WartaNTT.com, LEMBATA –
Wakil Bupati Lembata, Dr. Thomas Ola Langoday didampingi sejumlah pimpinan OPD
datangi Desa Bunga Muda, Kamis (03/09/2020) di wilayah Kec. Ile Ape guna
melihat langsung kondisi kampung adat Napaulun milik Desa Napasabok dan Desa
Bunga Muda, yang terbakar diakhir Agustus kemarin.
Kampung
Adat Napaulun merupakan salah 1 kampung adat yang terletak di lereng gunung
api-Ile Lewotolok dan masuk dalam wilayah administrasi Kecamatan Ile Ape.
Kampung
Napaulun sendiri terdapat 14 Suku yang mendiami 35 rumah adat, dimana dalam
peristiwa minggu kelabu (30/08) yang lalu, sebanyak 26 rumah adat habis dilalap
api yang diduga akibat ulah oknum tidak bertanggungjawab membakar lahan
disekitar Napaulun, dimana akibat hembusan angin yang kencang membuat bunga api
terbang dan membakar Napaulun, bahkan hingga saat ini (03/09) kobaran api
semakin meluas hingga kearah puncak gunung. Upaya pemadaman dilakukan secara
terbatas akibat titik api yang sulit dijangkau.
Kepada
WartaNTT, Thomas Ola mengatakan “Pemkab bersama seluruh
masyarakat Lembata merasa prihatin dengan peristiwa terbakarnya aset leluhur, dimana ini bukan saja aset milik 2 desa namun menjadi
aset Indonesia, karena dari segi adat dan budaya, terbangunnya sebuah peradaban
mulai dari sini (peninggalan leluhur).
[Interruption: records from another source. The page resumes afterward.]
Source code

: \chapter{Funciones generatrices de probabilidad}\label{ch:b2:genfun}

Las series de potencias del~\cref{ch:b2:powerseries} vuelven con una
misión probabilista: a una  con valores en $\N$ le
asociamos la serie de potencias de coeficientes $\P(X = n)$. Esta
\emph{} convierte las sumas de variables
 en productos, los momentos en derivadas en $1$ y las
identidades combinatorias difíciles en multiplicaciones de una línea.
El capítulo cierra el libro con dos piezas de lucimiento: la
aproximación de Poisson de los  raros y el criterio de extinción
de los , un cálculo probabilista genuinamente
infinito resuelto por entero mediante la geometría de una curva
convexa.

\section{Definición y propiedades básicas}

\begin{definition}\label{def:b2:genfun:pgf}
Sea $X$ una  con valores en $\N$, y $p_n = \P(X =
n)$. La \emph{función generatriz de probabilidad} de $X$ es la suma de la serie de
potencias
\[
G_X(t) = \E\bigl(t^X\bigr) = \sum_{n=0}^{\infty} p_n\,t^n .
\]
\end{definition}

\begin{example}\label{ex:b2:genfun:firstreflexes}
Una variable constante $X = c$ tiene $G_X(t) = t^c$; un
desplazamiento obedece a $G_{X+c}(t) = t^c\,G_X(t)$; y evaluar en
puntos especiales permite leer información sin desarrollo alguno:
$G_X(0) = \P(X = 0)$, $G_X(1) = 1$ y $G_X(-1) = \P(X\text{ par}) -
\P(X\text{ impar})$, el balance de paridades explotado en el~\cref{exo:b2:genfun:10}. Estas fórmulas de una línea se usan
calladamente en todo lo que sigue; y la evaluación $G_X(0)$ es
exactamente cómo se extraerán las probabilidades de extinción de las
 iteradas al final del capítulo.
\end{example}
Dengan kejadian ini berarti sebagian asset kita hilang. Kita berharap masih ada dokumen tersisa yang dapat
menuturkan kembali, literasi kembali, prosesi adat di kampung lama ini”.
“Menjadi
kewajiban Pemerintah bersama komunitas adat
yang ada untuk berproses,
mulainya dari mana, penataan kembali atau revitalisasi rumah adat yang ada, meskipun tidak akan kembali ke bentuk asli,
apalagi terdapat benda pusaka yang ikut terbakar dan tidak bisa diperoleh
kembali”.
Ditambahkannya “Terkait kerugian masih dilakukan
pendataan. Kami minta Kades
bersama pemangku adat mendata kembali kerugian baik dari
bangunan dan barang purbakala, kemudian lakukan taksasi nilai
kerugiannya”.
“Hari ini, dari data yang disampaikan pihak Desa, di Napaulun ada 35 rumah adat, dimana yang
selamat ada 9 unit, dan yang terbakar 26 unit”.
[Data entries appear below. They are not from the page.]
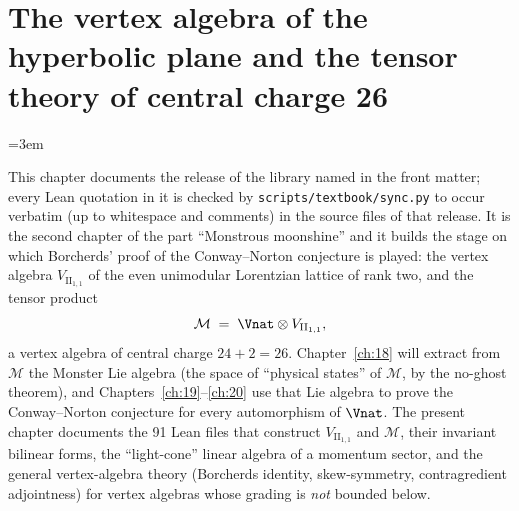 \chapter{The vertex algebra of the hyperbolic plane and the tensor theory of central charge 26}\label{ch:17}
\begingroup
\emergencystretch=3em
\providecommand{\chseventeenL}[1]{\texttt{\directlua{ local s = "\luaescapestring{\detokenize{#1}}" local first = true for c in s:gmatch(utf8.charpattern) do if (not first) and c:match("^[A-Z]$") then tex.sprint("\string\\allowbreak{}") end tex.sprint(-2, c) if c == "_" or c == "." then tex.sprint("\string\\allowbreak{}") end first = false end}}}

\providecommand{\chseventeenII}{{\mathrm{II}_{1,1}}}
\providecommand{\chseventeenVII}{{V_{\mathrm{II}_{1,1}}}}
\providecommand{\chseventeenvac}{\mathbb{1}}
\providecommand{\chseventeenF}{\mathcal{F}}
\providecommand{\chseventeenM}{\mathcal{M}}

This chapter documents the release of the library named in the front matter; every Lean quotation in it is checked by
\texttt{scripts/textbook/sync.py} to occur verbatim (up to whitespace and comments) in the source files of that
release.  It is
the second chapter of the part ``Monstrous moonshine'' and it builds the stage on which Borcherds' proof
of the Conway--Norton conjecture is played: the vertex algebra $\chseventeenVII$ of the even unimodular
Lorentzian lattice of rank two, and the tensor product
\begin{equation*}
  \chseventeenM \;=\; \Vnat\otimes\chseventeenVII ,
\end{equation*}
a vertex algebra of central charge $24+2=26$.  Chapter~\ref{ch:18} will extract from $\chseventeenM$ the
Monster Lie algebra (the space of ``physical states'' of $\chseventeenM$, by the no-ghost theorem), and
Chapters~\ref{ch:19}--\ref{ch:20} use that Lie algebra to prove the Conway--Norton conjecture for every
automorphism of $\Vnat$.  The present chapter documents the 91 Lean files that construct
$\chseventeenVII$ and $\chseventeenM$, their invariant bilinear forms, the ``light-cone'' linear algebra of a
momentum sector, and the general vertex-algebra theory (Borcherds identity, skew-symmetry, contragredient
adjointness) for vertex algebras whose grading is \emph{not} bounded below.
“Kades sampaikan tadi bahwa mulai malam ini akan menghimpun semua pemangku kepentingan di 2 Desa (Bunga Muda dan Napasabok) untuk bicara terkait proses seremonial sesuai
kearifan lokal. Pemkab menunggu hasil pertemuan para pemangku adat tersebut,
dan kita tidak akan lepas tangan karena ini merupakan aset budaya yang awalnya
membangun peradaban kita. Duka
Napaulun adalah duka kita semua” ujar Thoma Ola.
Pantauan
WartaNTT, kebakaran yang melanda Napaulun menyisahkan benda pusaka leluhur
diantaranya moko, guci, piring/gelas/periuk tanah liat (belanga) yang hancur
dihampir seluruh rumah adat, bahkan terlihat adanya tanduk rusa dan tengkorak
kerbau yang berada di rumah adat milik Suku Waolangun Bikolangun.
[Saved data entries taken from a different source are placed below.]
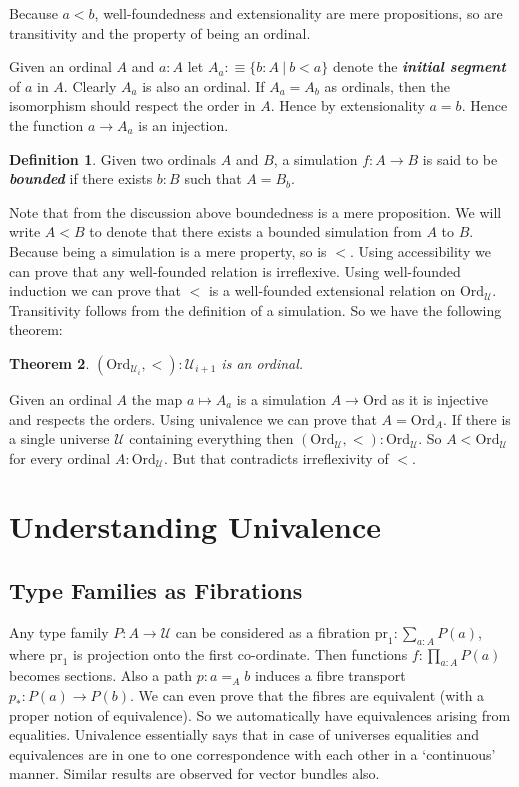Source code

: \documentclass[10pt]{article}
\theoremstyle{definition}
\newtheorem{definition}{Definition}[section]
\theoremstyle{plain}
\newtheorem{theorem}[definition]{Theorem}
\theoremstyle{remark}
\newcommand{\U}{\mathscr{U}}
\begin{document}
Because $a < b$, well-foundedness and extensionality are mere propositions, so are
transitivity and the property of being an ordinal.\smallskip

Given an ordinal $A$ and $a : A$ let $A_a :\equiv \{ b : A\ |\ b < a\}$ denote the 
\textbf{\textit{initial segment}} of $a$ in $A$. Clearly $A_a$ is also an ordinal. If 
$A_a = A_b$ as ordinals, then the isomorphism should respect the order in $A$. Hence by 
extensionality $a = b$. Hence the function $a \to A_a$ is an injection.

\begin{definition}\label{D:Bdd sim}
Given two ordinals $A$ and $B$, a simulation $f : A \to B$ is said to be 
\textbf{\textit{bounded}} if there exists $b : B$ such that $A = B_b$. 
\end{definition}

Note that from the discussion above boundedness is a mere proposition. We will write 
$A < B$ to denote that there exists a bounded simulation from $A$ to $B$. Because being a 
simulation is a mere property, so is $<$. Using accessibility we can prove that any 
well-founded relation is irreflexive. Using well-founded induction we can prove that $<$
is a well-founded extensional relation on $\text{Ord}_{\U}$. Transitivity follows from 
the definition of a simulation. So we have the following theorem:
\begin{theorem}
$(\text{Ord}_{\U_i},<) : \U_{i+1}$ is an ordinal.
\end{theorem}

Given an ordinal $A$ the map $a \mapsto A_a$ is a simulation $A \to \text{Ord}$ as it is 
injective and respects the orders. Using univalence we can prove that $A = \text{Ord}_A$. 
If there is a single universe $\U$ containing everything then 
$(\text{Ord}_{\U},<) : \text{Ord}_{\U}$. So $A < \text{Ord}_{\U}$ for every ordinal 
$A : \text{Ord}_{\U}$. But that contradicts irreflexivity of $<$. 

\section{Understanding Univalence}\label{S:UU}

\subsection{Type Families as Fibrations}
Any type family $P : A \to \U$ can be considered as a fibration 
${ \text{pr}_1 : \sum_{a : A} P(a) }$, where $\text{pr}_1$ is projection onto the first
co-ordinate. Then functions $f : \prod_{a : A} P(a)$ becomes sections. Also a path 
$p : a =_A b$ induces a fibre transport $p_* : P(a) \to P(b)$. We can even prove that the 
fibres are equivalent (with a proper notion of equivalence). So we automatically have 
equivalences arising from equalities. Univalence essentially says that in case of universes
equalities and equivalences are in one to one correspondence with each other in a `continuous'
manner. Similar results are observed for vector bundles also.
\end{document}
Ditanya lanjut soal kebakaran yang masih menjalar di puncak
gunung Ile Lewotolok, Thomas Ola sampaikan BPBD sudah himbau semua warga di lereng gunung untuk berpartisipasi dan gotongroyong mengamankan rumah adat
masing-masing sehingga api tidak merambat ke perkampungan.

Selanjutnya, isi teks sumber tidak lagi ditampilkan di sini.